___ Material for this exercise

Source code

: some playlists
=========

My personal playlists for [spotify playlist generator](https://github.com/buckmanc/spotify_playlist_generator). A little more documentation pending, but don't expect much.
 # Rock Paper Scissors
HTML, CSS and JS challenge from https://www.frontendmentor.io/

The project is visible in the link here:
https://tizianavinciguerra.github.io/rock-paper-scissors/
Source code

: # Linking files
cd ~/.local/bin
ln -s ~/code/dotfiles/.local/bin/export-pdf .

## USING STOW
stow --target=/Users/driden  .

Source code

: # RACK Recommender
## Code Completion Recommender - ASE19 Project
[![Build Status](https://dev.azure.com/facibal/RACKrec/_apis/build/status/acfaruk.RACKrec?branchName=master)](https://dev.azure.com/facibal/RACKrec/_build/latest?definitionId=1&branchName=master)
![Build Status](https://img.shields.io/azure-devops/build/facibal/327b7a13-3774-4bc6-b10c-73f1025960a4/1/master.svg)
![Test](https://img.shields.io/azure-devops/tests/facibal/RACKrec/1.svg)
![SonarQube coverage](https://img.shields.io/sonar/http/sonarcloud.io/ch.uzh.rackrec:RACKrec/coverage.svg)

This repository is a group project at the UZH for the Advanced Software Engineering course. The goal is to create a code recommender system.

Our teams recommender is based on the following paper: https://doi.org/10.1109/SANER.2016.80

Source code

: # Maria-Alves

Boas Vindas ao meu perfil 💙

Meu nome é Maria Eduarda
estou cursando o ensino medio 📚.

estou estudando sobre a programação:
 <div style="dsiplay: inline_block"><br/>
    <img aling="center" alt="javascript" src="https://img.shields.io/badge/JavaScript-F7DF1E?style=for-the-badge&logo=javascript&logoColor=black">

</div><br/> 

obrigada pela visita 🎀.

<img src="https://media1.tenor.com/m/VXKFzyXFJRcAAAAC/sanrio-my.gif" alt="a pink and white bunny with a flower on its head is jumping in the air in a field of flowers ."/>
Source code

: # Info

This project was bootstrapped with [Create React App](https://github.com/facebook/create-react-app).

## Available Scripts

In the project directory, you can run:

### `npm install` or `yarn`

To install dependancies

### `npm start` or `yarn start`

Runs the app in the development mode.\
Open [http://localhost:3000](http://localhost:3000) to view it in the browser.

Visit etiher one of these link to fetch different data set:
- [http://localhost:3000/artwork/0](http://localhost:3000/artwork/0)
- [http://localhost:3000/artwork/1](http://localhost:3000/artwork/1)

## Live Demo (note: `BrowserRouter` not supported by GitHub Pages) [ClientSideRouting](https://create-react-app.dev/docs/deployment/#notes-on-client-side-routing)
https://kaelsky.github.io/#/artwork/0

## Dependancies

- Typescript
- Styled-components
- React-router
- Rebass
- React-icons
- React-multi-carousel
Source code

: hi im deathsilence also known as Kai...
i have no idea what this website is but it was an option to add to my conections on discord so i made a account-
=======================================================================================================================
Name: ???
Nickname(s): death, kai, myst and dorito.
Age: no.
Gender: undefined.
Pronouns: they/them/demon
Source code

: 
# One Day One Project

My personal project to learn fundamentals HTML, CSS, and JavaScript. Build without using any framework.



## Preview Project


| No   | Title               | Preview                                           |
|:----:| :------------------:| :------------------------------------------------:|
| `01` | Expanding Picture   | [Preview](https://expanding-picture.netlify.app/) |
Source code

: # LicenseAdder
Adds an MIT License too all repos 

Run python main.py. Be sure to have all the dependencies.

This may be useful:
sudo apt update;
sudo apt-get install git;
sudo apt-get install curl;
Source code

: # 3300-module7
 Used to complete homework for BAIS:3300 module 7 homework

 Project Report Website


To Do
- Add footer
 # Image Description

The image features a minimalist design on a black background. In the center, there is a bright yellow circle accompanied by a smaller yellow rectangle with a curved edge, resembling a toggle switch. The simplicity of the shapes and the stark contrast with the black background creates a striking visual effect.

______

## What needs to be done
What lines of the material above include "devops"? Copy each one.

## Exercise solution
![Build Status](https://img.shields.io/azure-devops/build/facibal/327b7a13-3774-4bc6-b10c-73f1025960a4/1/master.svg)
![Test](https://img.shields.io/azure-devops/tests/facibal/RACKrec/1.svg)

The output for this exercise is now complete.